Russia's floating nuclear plants to power remote Arctic regions


Though Russia is one of the world’s largest producers of oil and gas, it is embarking on an ambitious and somewhat imaginative programme of building floating nuclear power stations. These are part of Russia’s wider investment in nuclear energy, with many reactors beginning construction in the next few years and technology being exported to China, India, Bangladesh, Vietnam, Jordan and Turkey.

These reactors, mounted on huge, 140m by 30m barges, are being built in the Baltic shipyard in St Petersburg and will be floated through the Norwegian and Barents Seas to where they will generate heat and electrical power in the Arctic.

The first, Academician Lomonosov, has been built and its two 35MWe KLT-40S reactors are now being installed. Lomonosov is destined for Vilyuchinsk, on the Kamchatka Peninsula in the Russian Far East where she will be operating by 2016. Up to ten similar plants are destined for similarly remote and unpopulated areas.

Power where it’s needed

Russia is building these reactors to help extract its most valuable asset: Siberian oil and gas. This requires huge quantities of energy and large amounts of heat for the operators living in subzero temperatures. Relatively small, self-contained nuclear power units such as these are a way of providing energy in this inhospitable, isolated region far from the grid. Nuclear power is seen as both dependable and relatively simple to operate.

The concept is not new. The US mounted a submarine nuclear power plant on the Liberty ship, Sturgis, in 1966 to power the Panama Canal Zone from 1968 to 1975.

The Russian concept shares a similar heritage, using two small, military reactors designed for nuclear powered icebreakers. Instead of driving a ship’s propeller, it drives electricity generators and has facilities to provide heating. Larger barge-mounted reactors up to 600MWe are planned – a similar size to a civil nuclear, gas- or coal-fired power station on land.

Cheaper to run?

Such plants are ideal for remote regions and these reactors are a direct application of military industries. Can they tell us anything about the economics and safety of small power reactors?

The KLT-40S reactor is fuelled by 30-40% enriched uranium, which falls outside what would be allowed for civil use (concern about weapons proliferation limits enrichment to very low levels). The reactors are built in factories and assembled in shipyards, where productivity is much higher and quality standards easier to police than on construction sites. But military reactors are designed with little thought for costs and because of their small power output it’s very likely that their lifetime generating costs will be several times that of large, grid-connected reactors, and many more times higher that of a gas power station.

Mixed safety record

Modern nuclear safety practice focuses on the “three Cs”: control of reactivity, cooling of the core, and containment of radioactivity. Each of these has to be completely effective and reliable, so designers employ multiple system redundancy with backups and layers of protection.

Just how safe Russian military reactors are is clouded in secrecy; we just don’t know how safe the KLT-40S is. Russia has successfully operated nine nuclear icebreakers over the past 50 years. On the other hand we know that seven Russian nuclear submarines have sunk, some due to reactor problems and others due to weapons explosion onboard, and a further ten reported reactor accidents. So this reactor’s pedigree is not unblemished.

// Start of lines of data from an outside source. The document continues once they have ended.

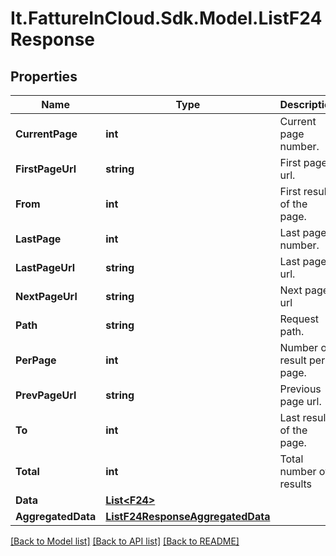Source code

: # It.FattureInCloud.Sdk.Model.ListF24Response

## Properties

Name | Type | Description | Notes
------------ | ------------- | ------------- | -------------
**CurrentPage** | **int** | Current page number. | [optional] 
**FirstPageUrl** | **string** | First page url. | [optional] 
**From** | **int** | First result of the page. | [optional] 
**LastPage** | **int** | Last page number. | [optional] 
**LastPageUrl** | **string** | Last page url. | [optional] 
**NextPageUrl** | **string** | Next page url | [optional] 
**Path** | **string** | Request path. | [optional] 
**PerPage** | **int** | Number of result per page. | [optional] 
**PrevPageUrl** | **string** | Previous page url. | [optional] 
**To** | **int** | Last result of the page. | [optional] 
**Total** | **int** | Total number of results | [optional] 
**Data** | [**List&lt;F24&gt;**](F24.md) |  | [optional] 
**AggregatedData** | [**ListF24ResponseAggregatedData**](ListF24ResponseAggregatedData.md) |  | [optional] 

[[Back to Model list]](../../README.md#documentation-for-models) [[Back to API list]](../../README.md#documentation-for-api-endpoints) [[Back to README]](../../README.md)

Cooling systems for civil reactors have become very complex and this is a prime cause of soaring construction costs. It is difficult to install in a naval vessel the number of systems and separate them so that they provide redundancy should one fail. New ideas are needed, such as the natural circulation cooling used in some small reactor designs in the US. They provide cooling through largely passive systems, which are inherently less complex and therefore cheaper.

Providing containment is difficult in a small plant. The usual approach is to construct a very large, almost cathedral-like, box around the reactor to ensure that even in the worst case a radioactive release is kept inside the plant. The result of poor containment design can be seen from the disaster at Fukushima in 2011, where radioactivity had to be vented into the atmosphere to ensure the structure did not burst from built up pressure.

As with many other aspects, we do not know whether the containment structure of the Russian reactors will be effective. Though the Russians are being imaginative in developing barge-mounted reactors to address a problem specific to their geography and their needs, the lack of openness makes it hard to see how useful their nuclear technology can be in the West.

Britain still has a similar nuclear capability and a nuclear-powered naval fleet, but one more attuned to civil safety standards. But, unlike Russia and the US, Britain is making little attempt to develop such small, factory-built reactors as a counter to the huge costs of civil reactors – such as the multi-billion pound planned power station at Hinkley Point in Somerset.